بِسْمِ اللَّهِ الرَّحْمَٰنِ الرَّحِيمِ
۞ مَا نَنْسَخْ مِنْ اٰيَةٍ اَوْ نُنْسِهَا نَأْتِ بِخَيْرٍ مِّنْهَآ اَوْ مِثْلِهَا ۗ اَلَمْ تَعْلَمْ اَنَّ اللّٰهَ عَلٰى كُلِّ شَيْءٍ قَدِيْرٌ ﴿١٠٦﴾
mā nansakh min āyatin au nunsihā na`ti bikhairim min-hā au miṡlihā, a lam ta'lam annallāha 'alā kulli syai`ing qadīr
Ayat yang Kami batalkan atau Kami hilangkan dari ingatan, pasti Kami ganti dengan yang lebih baik atau yang sebanding dengannya. Tidakkah kamu tahu bahwa Allah Mahakuasa atas segala sesuatu?

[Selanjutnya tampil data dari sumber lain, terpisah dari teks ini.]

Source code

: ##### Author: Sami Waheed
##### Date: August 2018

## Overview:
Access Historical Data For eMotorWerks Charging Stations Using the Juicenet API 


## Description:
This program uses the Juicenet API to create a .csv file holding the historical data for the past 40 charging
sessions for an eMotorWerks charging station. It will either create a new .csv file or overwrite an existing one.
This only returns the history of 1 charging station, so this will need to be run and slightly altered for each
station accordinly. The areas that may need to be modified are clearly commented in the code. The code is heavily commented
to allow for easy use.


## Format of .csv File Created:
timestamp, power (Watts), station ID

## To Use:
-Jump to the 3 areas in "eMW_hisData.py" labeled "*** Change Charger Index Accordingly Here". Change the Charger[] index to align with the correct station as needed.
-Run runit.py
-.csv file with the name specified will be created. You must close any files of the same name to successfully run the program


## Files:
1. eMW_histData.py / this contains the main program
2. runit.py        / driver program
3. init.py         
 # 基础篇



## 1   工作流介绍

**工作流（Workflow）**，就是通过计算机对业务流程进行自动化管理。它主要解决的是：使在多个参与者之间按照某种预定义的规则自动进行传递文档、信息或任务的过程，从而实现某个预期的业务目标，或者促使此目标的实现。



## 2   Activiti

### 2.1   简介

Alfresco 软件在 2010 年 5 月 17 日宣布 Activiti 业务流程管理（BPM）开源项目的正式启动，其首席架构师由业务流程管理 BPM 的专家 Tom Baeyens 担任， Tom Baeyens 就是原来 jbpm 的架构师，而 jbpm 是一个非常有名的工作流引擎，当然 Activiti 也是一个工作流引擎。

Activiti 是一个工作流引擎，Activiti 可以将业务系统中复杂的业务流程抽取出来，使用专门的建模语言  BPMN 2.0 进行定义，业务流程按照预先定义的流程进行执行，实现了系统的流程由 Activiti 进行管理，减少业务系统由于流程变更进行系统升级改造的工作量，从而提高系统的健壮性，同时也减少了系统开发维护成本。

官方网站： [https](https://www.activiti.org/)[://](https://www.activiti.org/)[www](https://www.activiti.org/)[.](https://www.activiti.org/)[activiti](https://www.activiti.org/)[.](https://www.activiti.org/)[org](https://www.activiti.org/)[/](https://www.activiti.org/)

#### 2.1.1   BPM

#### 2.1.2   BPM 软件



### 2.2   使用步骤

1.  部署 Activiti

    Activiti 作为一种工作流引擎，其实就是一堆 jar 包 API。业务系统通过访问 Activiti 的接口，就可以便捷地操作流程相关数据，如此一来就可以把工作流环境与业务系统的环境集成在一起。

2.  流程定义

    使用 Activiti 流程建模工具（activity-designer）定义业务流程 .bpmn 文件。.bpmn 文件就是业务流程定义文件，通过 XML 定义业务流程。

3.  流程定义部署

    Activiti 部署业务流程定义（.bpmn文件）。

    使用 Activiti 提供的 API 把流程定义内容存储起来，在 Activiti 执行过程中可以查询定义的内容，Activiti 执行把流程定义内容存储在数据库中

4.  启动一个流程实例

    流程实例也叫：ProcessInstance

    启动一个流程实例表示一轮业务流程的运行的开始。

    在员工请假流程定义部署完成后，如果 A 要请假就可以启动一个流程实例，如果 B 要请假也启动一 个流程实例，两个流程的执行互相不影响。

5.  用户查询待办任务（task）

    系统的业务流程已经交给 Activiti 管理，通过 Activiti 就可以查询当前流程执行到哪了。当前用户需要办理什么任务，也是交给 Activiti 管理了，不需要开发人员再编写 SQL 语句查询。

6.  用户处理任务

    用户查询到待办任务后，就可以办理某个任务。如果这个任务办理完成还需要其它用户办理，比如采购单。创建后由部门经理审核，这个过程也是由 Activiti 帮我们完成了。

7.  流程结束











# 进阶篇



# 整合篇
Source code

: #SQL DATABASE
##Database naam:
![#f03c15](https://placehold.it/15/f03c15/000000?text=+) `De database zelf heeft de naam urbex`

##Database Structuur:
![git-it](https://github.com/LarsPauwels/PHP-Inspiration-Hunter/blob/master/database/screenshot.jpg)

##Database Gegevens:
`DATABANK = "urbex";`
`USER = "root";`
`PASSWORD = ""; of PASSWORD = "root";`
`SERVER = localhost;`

Tafsir Surah Al-Baqarah Ayat: 106
*Ibnu Abu Talhah meriwayatkan dari Ibnu Abbas£ sehubungan dengan tafsir firman-Nya, ( Ayat mana saja yang Kami nasakhkan, ) (Al-Baqarah, 2:106) artinya ayat apa pun yang Kami ganti.
*Ibnu Juraij meriwayatkan dari Mujahid sehubungan dengan tafsir ayat ini, artinya "ayat apa pun yang kami hapuskan.
*Ibnu Abu Nujaih meriwayatkan dari Mujahid sehubungan dengan makna ayat ini, bahwa arti nasakh ialah 'ayat apa pun yang Kami tetapkan khat (tulisan)nya, sedangkan hukumnya telah Kami ganti'. Mujahid mengetengahkan tafsir ini dari murid-murid Abdullah ibnu Mas'ud£.
*Ibnu Abu Hatim mengatakan, telah diriwayatkan hal yang semisal dari Abul Aliyah dan Muhammad ibnu Ka'b Al-Qurazi.
*Menurut Ad-Dahhak, makna ( Ayat mana saja yang Kami nasakhkan, ) (Al-Baqarah, 2:106) ialah ayat apa saja yang Kami buat engkau lupa padanya.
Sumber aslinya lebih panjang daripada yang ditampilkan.